**DATA UNDER STUDY:**
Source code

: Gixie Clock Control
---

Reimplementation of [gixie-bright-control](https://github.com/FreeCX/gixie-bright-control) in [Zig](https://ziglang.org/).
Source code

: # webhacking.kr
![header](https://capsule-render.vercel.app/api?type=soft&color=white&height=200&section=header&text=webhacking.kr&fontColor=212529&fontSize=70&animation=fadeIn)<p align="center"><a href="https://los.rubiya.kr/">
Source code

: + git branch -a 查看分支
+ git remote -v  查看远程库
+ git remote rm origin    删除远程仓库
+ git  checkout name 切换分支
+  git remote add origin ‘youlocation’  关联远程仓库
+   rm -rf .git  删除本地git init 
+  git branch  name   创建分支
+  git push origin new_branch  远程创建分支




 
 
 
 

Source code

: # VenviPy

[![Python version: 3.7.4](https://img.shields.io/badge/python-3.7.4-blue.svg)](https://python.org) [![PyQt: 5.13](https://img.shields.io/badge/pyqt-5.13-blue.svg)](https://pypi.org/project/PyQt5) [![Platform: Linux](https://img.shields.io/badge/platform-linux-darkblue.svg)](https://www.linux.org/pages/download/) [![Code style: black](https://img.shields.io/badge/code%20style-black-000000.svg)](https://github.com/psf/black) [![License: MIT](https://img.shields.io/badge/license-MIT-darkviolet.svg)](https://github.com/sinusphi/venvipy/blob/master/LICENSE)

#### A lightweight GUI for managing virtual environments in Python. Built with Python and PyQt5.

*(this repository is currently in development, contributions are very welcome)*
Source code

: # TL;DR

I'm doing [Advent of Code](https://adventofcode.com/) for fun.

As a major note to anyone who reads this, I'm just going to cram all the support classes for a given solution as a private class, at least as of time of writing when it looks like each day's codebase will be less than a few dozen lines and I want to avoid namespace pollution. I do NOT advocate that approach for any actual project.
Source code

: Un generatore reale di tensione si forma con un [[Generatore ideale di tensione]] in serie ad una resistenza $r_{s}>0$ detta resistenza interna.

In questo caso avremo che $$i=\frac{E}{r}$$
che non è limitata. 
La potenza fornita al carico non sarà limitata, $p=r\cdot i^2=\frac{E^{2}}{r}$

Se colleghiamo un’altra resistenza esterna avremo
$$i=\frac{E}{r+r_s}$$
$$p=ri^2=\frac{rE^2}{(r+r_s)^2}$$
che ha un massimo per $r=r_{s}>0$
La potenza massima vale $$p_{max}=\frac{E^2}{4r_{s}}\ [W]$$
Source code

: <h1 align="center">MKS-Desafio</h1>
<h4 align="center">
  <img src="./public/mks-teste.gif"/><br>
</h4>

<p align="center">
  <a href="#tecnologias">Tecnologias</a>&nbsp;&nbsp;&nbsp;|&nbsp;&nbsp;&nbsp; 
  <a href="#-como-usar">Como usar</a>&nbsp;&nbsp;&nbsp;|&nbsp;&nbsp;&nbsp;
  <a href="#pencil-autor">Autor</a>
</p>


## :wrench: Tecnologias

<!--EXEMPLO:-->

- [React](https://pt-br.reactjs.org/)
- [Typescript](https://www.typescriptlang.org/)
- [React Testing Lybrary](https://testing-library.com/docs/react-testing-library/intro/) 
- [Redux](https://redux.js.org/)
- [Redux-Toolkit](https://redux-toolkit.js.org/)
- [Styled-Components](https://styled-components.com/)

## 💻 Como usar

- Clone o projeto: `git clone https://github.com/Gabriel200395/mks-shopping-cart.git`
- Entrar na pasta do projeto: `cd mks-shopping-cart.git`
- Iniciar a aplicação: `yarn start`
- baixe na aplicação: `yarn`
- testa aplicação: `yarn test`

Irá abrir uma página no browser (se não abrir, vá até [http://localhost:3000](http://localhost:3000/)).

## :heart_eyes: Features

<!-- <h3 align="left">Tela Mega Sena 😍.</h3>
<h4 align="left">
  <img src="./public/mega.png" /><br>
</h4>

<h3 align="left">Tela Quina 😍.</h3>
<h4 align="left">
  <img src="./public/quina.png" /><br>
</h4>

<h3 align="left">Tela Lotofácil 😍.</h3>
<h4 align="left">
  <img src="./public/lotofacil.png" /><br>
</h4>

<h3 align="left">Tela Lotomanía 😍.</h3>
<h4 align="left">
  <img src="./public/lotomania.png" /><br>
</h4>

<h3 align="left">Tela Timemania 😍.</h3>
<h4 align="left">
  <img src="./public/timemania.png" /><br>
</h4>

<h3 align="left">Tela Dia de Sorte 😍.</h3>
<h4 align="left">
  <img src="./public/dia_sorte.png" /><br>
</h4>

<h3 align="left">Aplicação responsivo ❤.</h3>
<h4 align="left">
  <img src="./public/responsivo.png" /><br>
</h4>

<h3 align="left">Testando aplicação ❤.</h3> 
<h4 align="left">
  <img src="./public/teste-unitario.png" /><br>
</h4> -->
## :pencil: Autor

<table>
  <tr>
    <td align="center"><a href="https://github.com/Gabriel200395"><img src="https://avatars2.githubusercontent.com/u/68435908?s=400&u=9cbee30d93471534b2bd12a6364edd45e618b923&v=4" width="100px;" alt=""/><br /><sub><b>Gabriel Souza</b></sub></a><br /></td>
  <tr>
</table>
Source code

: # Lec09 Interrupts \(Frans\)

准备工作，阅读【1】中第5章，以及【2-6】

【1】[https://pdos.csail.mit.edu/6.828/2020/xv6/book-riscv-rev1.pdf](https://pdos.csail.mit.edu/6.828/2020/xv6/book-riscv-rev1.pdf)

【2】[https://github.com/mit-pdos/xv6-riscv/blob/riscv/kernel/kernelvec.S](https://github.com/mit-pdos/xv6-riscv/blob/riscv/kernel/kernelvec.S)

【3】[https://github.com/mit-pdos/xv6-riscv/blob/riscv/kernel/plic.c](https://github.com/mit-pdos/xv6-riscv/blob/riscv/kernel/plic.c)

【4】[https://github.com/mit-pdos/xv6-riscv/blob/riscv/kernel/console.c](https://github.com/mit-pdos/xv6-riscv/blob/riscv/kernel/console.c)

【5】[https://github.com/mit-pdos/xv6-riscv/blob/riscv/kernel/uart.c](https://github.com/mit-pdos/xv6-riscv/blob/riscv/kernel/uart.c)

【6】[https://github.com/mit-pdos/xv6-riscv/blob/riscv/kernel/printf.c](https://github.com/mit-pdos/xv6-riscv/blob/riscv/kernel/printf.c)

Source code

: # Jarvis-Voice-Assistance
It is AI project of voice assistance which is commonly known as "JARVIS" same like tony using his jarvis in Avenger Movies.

**TASK REQUIREMENTS:** Reproduce the whole listing above exactly.

**RESPONSE AREA:**
Source code

: Gixie Clock Control
---

Reimplementation of [gixie-bright-control](https://github.com/FreeCX/gixie-bright-control) in [Zig](https://ziglang.org/).
Source code

: # webhacking.kr
![header](https://capsule-render.vercel.app/api?type=soft&color=white&height=200&section=header&text=webhacking.kr&fontColor=212529&fontSize=70&animation=fadeIn)<p align="center"><a href="https://los.rubiya.kr/">
Source code

: + git branch -a 查看分支
+ git remote -v  查看远程库
+ git remote rm origin    删除远程仓库
+ git  checkout name 切换分支
+  git remote add origin ‘youlocation’  关联远程仓库
+   rm -rf .git  删除本地git init 
+  git branch  name   创建分支
+  git push origin new_branch  远程创建分支




 
 
 
 

Source code

: # VenviPy

[![Python version: 3.7.4](https://img.shields.io/badge/python-3.7.4-blue.svg)](https://python.org) [![PyQt: 5.13](https://img.shields.io/badge/pyqt-5.13-blue.svg)](https://pypi.org/project/PyQt5) [![Platform: Linux](https://img.shields.io/badge/platform-linux-darkblue.svg)](https://www.linux.org/pages/download/) [![Code style: black](https://img.shields.io/badge/code%20style-black-000000.svg)](https://github.com/psf/black) [![License: MIT](https://img.shields.io/badge/license-MIT-darkviolet.svg)](https://github.com/sinusphi/venvipy/blob/master/LICENSE)

#### A lightweight GUI for managing virtual environments in Python. Built with Python and PyQt5.

*(this repository is currently in development, contributions are very welcome)*
Source code

: # TL;DR

I'm doing [Advent of Code](https://adventofcode.com/) for fun.

As a major note to anyone who reads this, I'm just going to cram all the support classes for a given solution as a private class, at least as of time of writing when it looks like each day's codebase will be less than a few dozen lines and I want to avoid namespace pollution. I do NOT advocate that approach for any actual project.
Source code

: Un generatore reale di tensione si forma con un [[Generatore ideale di tensione]] in serie ad una resistenza $r_{s}>0$ detta resistenza interna.

In questo caso avremo che $$i=\frac{E}{r}$$
che non è limitata. 
La potenza fornita al carico non sarà limitata, $p=r\cdot i^2=\frac{E^{2}}{r}$

Se colleghiamo un’altra resistenza esterna avremo
$$i=\frac{E}{r+r_s}$$
$$p=ri^2=\frac{rE^2}{(r+r_s)^2}$$
che ha un massimo per $r=r_{s}>0$
La potenza massima vale $$p_{max}=\frac{E^2}{4r_{s}}\ [W]$$
Source code

: <h1 align="center">MKS-Desafio</h1>
<h4 align="center">
  <img src="./public/mks-teste.gif"/><br>
</h4>

<p align="center">
  <a href="#tecnologias">Tecnologias</a>&nbsp;&nbsp;&nbsp;|&nbsp;&nbsp;&nbsp; 
  <a href="#-como-usar">Como usar</a>&nbsp;&nbsp;&nbsp;|&nbsp;&nbsp;&nbsp;
  <a href="#pencil-autor">Autor</a>
</p>


## :wrench: Tecnologias

<!--EXEMPLO:-->

- [React](https://pt-br.reactjs.org/)
- [Typescript](https://www.typescriptlang.org/)
- [React Testing Lybrary](https://testing-library.com/docs/react-testing-library/intro/) 
- [Redux](https://redux.js.org/)
- [Redux-Toolkit](https://redux-toolkit.js.org/)
- [Styled-Components](https://styled-components.com/)

## 💻 Como usar

- Clone o projeto: `git clone https://github.com/Gabriel200395/mks-shopping-cart.git`
- Entrar na pasta do projeto: `cd mks-shopping-cart.git`
- Iniciar a aplicação: `yarn start`
- baixe na aplicação: `yarn`
- testa aplicação: `yarn test`

Irá abrir uma página no browser (se não abrir, vá até [http://localhost:3000](http://localhost:3000/)).

## :heart_eyes: Features

<!-- <h3 align="left">Tela Mega Sena 😍.</h3>
<h4 align="left">
  <img src="./public/mega.png" /><br>
</h4>

<h3 align="left">Tela Quina 😍.</h3>
<h4 align="left">
  <img src="./public/quina.png" /><br>
</h4>

<h3 align="left">Tela Lotofácil 😍.</h3>
<h4 align="left">
  <img src="./public/lotofacil.png" /><br>
</h4>

<h3 align="left">Tela Lotomanía 😍.</h3>
<h4 align="left">
  <img src="./public/lotomania.png" /><br>
</h4>

<h3 align="left">Tela Timemania 😍.</h3>
<h4 align="left">
  <img src="./public/timemania.png" /><br>
</h4>

<h3 align="left">Tela Dia de Sorte 😍.</h3>
<h4 align="left">
  <img src="./public/dia_sorte.png" /><br>
</h4>

<h3 align="left">Aplicação responsivo ❤.</h3>
<h4 align="left">
  <img src="./public/responsivo.png" /><br>
</h4>

<h3 align="left">Testando aplicação ❤.</h3> 
<h4 align="left">
  <img src="./public/teste-unitario.png" /><br>
</h4> -->
## :pencil: Autor

<table>
  <tr>
    <td align="center"><a href="https://github.com/Gabriel200395"><img src="https://avatars2.githubusercontent.com/u/68435908?s=400&u=9cbee30d93471534b2bd12a6364edd45e618b923&v=4" width="100px;" alt=""/><br /><sub><b>Gabriel Souza</b></sub></a><br /></td>
  <tr>
</table>
Source code

: # Lec09 Interrupts \(Frans\)

准备工作，阅读【1】中第5章，以及【2-6】

【1】[https://pdos.csail.mit.edu/6.828/2020/xv6/book-riscv-rev1.pdf](https://pdos.csail.mit.edu/6.828/2020/xv6/book-riscv-rev1.pdf)

【2】[https://github.com/mit-pdos/xv6-riscv/blob/riscv/kernel/kernelvec.S](https://github.com/mit-pdos/xv6-riscv/blob/riscv/kernel/kernelvec.S)

【3】[https://github.com/mit-pdos/xv6-riscv/blob/riscv/kernel/plic.c](https://github.com/mit-pdos/xv6-riscv/blob/riscv/kernel/plic.c)

【4】[https://github.com/mit-pdos/xv6-riscv/blob/riscv/kernel/console.c](https://github.com/mit-pdos/xv6-riscv/blob/riscv/kernel/console.c)

【5】[https://github.com/mit-pdos/xv6-riscv/blob/riscv/kernel/uart.c](https://github.com/mit-pdos/xv6-riscv/blob/riscv/kernel/uart.c)

【6】[https://github.com/mit-pdos/xv6-riscv/blob/riscv/kernel/printf.c](https://github.com/mit-pdos/xv6-riscv/blob/riscv/kernel/printf.c)

Source code

: # Jarvis-Voice-Assistance
It is AI project of voice assistance which is commonly known as "JARVIS" same like tony using his jarvis in Avenger Movies.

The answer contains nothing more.